--- Work request ---
Starting at the first line of the listing below, repeat each line exactly until the line containing "- exercicios", which you include. Leave out pictures.

--- Records for the task ---
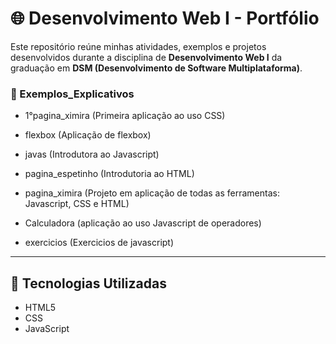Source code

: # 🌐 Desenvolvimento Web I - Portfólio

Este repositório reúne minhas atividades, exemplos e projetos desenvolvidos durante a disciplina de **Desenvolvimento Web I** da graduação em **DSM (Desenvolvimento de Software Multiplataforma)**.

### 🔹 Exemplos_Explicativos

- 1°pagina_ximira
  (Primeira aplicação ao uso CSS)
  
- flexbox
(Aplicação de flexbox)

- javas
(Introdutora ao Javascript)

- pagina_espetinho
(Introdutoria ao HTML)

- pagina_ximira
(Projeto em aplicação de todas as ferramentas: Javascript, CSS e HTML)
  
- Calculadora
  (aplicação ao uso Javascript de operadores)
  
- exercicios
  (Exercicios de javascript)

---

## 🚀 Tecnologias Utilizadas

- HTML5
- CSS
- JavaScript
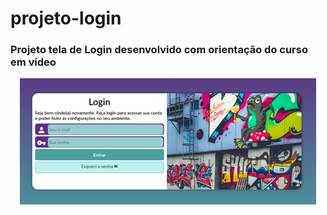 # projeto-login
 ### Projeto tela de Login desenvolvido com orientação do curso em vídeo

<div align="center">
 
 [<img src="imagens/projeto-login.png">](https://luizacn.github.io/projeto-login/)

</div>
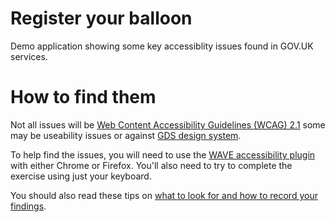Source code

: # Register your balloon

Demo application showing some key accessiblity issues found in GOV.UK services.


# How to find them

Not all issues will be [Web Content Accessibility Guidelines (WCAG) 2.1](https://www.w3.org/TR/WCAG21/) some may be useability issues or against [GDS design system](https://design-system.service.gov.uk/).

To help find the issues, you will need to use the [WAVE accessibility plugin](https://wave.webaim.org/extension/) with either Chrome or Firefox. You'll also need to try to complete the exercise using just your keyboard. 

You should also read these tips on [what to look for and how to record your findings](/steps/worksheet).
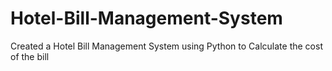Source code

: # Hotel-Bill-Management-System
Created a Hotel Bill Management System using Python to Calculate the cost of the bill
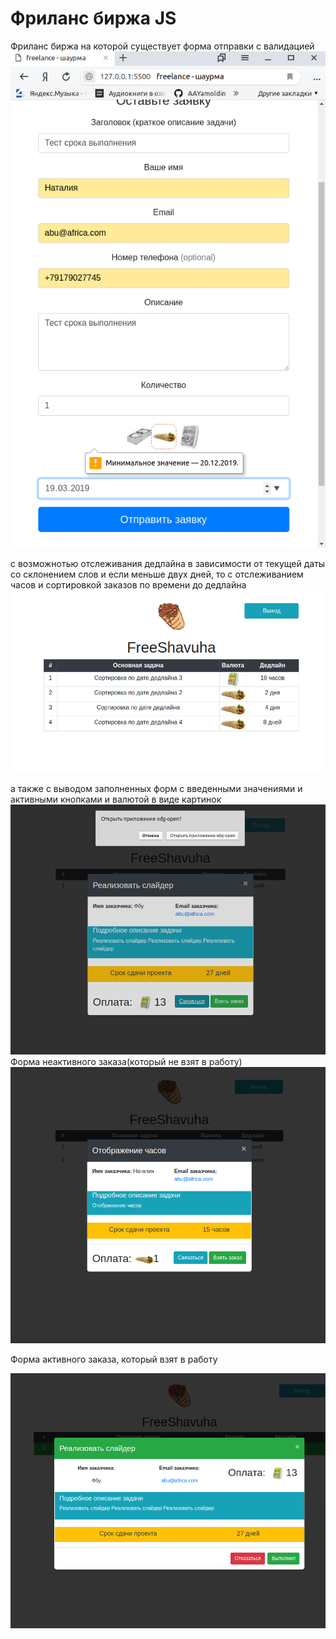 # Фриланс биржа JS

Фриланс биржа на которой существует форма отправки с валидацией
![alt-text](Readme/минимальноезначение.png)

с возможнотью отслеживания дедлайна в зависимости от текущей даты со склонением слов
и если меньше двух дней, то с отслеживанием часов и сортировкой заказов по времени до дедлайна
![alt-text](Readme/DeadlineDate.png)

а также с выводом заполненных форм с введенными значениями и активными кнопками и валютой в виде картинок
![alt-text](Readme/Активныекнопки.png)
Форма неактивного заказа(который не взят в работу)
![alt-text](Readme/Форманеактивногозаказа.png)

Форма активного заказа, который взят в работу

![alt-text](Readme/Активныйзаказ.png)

--- Your response ---
Source code

: # 🌐 Desenvolvimento Web I - Portfólio

Este repositório reúne minhas atividades, exemplos e projetos desenvolvidos durante a disciplina de **Desenvolvimento Web I** da graduação em **DSM (Desenvolvimento de Software Multiplataforma)**.

### 🔹 Exemplos_Explicativos

- 1°pagina_ximira
  (Primeira aplicação ao uso CSS)
  
- flexbox
(Aplicação de flexbox)

- javas
(Introdutora ao Javascript)

- pagina_espetinho
(Introdutoria ao HTML)

- pagina_ximira
(Projeto em aplicação de todas as ferramentas: Javascript, CSS e HTML)
  
- Calculadora
  (aplicação ao uso Javascript de operadores)
  
- exercicios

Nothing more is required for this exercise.